[Source texts of formatted documents]
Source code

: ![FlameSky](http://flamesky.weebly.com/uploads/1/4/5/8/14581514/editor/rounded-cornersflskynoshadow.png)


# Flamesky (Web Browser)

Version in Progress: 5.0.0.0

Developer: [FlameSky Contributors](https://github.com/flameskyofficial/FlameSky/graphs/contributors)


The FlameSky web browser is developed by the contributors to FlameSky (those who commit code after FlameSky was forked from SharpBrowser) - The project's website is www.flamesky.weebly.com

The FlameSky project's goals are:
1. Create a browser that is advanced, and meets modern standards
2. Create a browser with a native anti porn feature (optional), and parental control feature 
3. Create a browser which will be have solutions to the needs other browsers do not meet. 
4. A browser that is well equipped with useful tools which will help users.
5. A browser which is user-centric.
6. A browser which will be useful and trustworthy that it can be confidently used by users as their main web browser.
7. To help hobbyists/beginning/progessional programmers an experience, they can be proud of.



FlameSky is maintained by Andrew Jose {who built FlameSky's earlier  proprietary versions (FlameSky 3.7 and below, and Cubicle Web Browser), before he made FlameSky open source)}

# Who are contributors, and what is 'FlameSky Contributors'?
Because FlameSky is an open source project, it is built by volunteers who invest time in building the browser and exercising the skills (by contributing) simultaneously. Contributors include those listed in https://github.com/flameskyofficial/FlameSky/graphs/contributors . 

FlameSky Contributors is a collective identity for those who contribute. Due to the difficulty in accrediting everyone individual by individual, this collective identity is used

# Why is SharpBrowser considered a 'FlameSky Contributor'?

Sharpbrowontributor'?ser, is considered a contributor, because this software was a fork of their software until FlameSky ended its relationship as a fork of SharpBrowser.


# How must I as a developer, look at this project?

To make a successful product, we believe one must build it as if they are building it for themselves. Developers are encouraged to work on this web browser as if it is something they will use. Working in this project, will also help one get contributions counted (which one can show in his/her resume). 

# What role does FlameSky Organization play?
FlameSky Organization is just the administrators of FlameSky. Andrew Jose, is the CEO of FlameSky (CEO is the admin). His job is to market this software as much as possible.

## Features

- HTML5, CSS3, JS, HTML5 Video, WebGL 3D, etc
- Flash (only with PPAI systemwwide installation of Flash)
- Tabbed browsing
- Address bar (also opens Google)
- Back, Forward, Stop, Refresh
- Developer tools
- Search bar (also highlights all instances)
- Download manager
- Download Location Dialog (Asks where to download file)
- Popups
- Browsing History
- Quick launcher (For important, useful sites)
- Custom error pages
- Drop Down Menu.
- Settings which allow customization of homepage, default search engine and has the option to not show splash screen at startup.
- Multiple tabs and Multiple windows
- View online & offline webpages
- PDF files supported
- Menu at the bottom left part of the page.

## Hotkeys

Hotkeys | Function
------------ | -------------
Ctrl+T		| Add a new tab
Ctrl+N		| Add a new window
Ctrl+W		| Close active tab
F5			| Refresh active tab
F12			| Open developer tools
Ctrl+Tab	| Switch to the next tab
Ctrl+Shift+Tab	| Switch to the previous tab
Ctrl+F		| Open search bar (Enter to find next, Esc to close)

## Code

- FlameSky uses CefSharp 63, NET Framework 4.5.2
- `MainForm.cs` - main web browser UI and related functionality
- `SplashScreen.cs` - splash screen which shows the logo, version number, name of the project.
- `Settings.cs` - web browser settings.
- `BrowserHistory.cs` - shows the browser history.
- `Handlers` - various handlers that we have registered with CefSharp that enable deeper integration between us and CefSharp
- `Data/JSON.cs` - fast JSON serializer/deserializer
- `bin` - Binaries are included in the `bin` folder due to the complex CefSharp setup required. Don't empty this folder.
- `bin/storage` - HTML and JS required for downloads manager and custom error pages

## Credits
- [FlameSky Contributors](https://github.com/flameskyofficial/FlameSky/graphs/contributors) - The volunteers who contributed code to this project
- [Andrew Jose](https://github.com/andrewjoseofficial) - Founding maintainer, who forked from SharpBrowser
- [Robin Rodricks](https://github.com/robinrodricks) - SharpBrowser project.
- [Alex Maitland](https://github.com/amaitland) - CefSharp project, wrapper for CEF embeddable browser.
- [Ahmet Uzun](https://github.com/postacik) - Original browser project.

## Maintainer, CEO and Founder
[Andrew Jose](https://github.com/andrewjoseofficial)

Assigned task -
If a line holds the string "those", it counts; please state how many such lines there are in the data, with nothing more.

Response area -
3